*WHAT YOU HAVE TO DO:*
Every line that contains the word "stats" should be copied from the records below.

*SUPPLIED MATERIAL:*

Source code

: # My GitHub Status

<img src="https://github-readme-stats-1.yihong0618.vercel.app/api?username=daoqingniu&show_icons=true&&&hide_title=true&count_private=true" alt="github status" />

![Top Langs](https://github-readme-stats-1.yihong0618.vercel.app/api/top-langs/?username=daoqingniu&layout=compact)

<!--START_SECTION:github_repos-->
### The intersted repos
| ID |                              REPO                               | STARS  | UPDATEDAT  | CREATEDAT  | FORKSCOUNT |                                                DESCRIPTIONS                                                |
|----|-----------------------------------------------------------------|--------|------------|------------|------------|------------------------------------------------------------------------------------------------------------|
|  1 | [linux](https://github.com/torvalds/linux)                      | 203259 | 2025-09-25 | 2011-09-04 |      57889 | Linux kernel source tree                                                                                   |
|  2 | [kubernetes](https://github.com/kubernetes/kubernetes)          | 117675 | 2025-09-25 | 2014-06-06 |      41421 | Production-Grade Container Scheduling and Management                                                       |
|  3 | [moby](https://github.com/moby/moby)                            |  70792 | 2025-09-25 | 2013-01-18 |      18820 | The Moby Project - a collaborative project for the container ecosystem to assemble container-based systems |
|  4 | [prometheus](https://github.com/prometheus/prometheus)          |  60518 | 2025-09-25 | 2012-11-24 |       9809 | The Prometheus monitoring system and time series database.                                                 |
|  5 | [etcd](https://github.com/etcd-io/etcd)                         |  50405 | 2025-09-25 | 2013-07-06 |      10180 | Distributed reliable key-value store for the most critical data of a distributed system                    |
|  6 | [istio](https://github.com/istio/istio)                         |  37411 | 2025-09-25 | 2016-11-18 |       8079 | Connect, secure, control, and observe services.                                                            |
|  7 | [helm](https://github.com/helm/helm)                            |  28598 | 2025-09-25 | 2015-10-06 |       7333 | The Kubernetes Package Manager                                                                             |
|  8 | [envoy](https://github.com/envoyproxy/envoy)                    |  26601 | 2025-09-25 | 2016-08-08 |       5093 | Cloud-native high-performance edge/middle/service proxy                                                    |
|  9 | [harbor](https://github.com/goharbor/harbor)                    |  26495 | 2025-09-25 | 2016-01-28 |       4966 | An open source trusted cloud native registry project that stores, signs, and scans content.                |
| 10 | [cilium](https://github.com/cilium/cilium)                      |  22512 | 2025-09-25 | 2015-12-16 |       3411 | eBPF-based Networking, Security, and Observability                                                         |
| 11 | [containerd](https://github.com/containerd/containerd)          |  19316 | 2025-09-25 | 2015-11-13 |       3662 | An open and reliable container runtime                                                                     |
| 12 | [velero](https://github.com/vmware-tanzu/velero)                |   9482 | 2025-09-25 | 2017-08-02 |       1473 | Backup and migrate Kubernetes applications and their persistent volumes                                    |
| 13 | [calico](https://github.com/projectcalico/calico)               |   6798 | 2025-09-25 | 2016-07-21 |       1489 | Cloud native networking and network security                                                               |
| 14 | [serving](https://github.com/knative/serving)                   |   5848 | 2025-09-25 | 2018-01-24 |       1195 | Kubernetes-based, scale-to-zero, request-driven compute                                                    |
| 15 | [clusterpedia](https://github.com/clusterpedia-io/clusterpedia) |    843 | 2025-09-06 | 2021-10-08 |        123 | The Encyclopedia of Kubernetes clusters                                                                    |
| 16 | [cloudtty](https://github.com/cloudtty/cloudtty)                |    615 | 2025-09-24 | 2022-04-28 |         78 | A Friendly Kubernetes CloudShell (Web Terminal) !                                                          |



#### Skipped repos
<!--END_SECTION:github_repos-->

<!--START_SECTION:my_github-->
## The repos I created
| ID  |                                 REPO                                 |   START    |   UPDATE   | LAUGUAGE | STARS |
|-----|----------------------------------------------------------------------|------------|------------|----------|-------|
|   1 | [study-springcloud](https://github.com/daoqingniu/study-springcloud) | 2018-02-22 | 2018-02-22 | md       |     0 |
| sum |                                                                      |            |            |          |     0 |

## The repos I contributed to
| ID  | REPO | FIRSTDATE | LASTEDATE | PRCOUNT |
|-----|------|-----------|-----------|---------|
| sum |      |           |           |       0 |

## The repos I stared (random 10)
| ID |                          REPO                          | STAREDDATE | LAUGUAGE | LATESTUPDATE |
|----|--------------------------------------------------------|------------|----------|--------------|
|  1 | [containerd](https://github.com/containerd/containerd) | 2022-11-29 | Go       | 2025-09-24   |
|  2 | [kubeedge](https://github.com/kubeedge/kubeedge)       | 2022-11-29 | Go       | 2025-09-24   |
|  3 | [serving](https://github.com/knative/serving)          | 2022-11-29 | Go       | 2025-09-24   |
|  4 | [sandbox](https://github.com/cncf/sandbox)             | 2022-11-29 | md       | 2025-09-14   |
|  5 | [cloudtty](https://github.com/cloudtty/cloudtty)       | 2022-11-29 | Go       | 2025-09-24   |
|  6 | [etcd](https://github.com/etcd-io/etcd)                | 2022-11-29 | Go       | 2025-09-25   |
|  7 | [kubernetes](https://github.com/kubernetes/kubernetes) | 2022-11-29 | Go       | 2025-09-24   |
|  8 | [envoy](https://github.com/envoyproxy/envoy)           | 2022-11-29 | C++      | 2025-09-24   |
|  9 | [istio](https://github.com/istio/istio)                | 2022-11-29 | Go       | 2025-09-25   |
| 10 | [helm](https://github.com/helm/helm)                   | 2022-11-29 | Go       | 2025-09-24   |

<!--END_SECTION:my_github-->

*ANSWER TO THE PROBLEM:*
<img src="https://github-readme-stats-1.yihong0618.vercel.app/api?username=daoqingniu&show_icons=true&&&hide_title=true&count_private=true" alt="github status" />
![Top Langs](https://github-readme-stats-1.yihong0618.vercel.app/api/top-langs/?username=daoqingniu&layout=compact)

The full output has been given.